PROBLEM TO WORK ON
In the data that follows, give the number of lines containing the word "wave". Offer no additional comment.

Data items
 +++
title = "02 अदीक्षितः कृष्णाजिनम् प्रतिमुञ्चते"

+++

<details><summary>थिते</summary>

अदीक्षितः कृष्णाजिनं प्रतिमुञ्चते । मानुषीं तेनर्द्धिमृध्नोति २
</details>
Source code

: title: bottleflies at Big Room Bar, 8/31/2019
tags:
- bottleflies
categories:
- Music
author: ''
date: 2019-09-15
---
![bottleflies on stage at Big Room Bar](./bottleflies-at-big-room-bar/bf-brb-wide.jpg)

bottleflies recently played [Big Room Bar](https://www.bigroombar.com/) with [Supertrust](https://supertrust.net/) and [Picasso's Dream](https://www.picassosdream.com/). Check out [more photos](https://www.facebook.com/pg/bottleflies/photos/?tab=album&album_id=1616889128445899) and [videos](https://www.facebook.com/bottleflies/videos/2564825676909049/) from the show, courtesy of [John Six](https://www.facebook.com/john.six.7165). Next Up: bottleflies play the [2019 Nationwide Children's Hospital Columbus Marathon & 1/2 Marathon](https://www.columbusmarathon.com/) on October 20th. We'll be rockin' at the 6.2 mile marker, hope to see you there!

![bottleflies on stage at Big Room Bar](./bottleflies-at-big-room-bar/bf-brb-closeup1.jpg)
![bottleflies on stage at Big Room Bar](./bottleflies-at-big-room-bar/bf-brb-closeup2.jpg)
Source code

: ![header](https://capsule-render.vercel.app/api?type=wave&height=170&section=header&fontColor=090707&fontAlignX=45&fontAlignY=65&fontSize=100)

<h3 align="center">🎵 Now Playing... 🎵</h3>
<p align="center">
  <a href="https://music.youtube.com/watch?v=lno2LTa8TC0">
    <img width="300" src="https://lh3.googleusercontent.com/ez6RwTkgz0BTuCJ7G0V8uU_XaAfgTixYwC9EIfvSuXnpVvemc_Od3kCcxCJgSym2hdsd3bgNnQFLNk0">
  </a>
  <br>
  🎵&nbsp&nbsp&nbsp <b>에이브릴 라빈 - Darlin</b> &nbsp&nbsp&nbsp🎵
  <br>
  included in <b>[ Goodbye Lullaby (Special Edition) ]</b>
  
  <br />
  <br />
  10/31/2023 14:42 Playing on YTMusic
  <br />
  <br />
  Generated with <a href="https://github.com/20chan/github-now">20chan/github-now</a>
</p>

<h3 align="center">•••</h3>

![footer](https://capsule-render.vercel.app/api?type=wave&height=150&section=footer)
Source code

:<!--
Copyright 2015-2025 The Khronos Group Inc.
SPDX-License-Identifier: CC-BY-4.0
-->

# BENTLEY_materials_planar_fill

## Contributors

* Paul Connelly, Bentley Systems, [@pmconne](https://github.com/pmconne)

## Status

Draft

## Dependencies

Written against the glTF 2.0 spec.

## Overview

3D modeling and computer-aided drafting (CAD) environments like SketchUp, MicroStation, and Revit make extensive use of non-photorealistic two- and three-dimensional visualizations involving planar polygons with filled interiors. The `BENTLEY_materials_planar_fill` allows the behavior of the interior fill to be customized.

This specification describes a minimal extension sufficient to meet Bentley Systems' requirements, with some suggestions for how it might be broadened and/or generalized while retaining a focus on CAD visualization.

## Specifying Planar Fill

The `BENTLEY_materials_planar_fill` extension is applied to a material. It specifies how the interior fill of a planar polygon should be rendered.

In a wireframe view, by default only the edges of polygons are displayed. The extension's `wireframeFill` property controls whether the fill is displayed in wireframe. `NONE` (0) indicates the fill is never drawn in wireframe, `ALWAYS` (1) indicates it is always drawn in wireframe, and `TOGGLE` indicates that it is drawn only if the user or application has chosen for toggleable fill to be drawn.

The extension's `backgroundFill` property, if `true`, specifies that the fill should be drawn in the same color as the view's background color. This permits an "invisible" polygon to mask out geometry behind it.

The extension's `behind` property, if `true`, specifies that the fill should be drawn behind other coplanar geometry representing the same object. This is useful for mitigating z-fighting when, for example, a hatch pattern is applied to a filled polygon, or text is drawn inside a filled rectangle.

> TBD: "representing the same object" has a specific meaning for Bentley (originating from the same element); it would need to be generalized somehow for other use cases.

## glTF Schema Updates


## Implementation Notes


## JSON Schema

RESPONSE AREA
2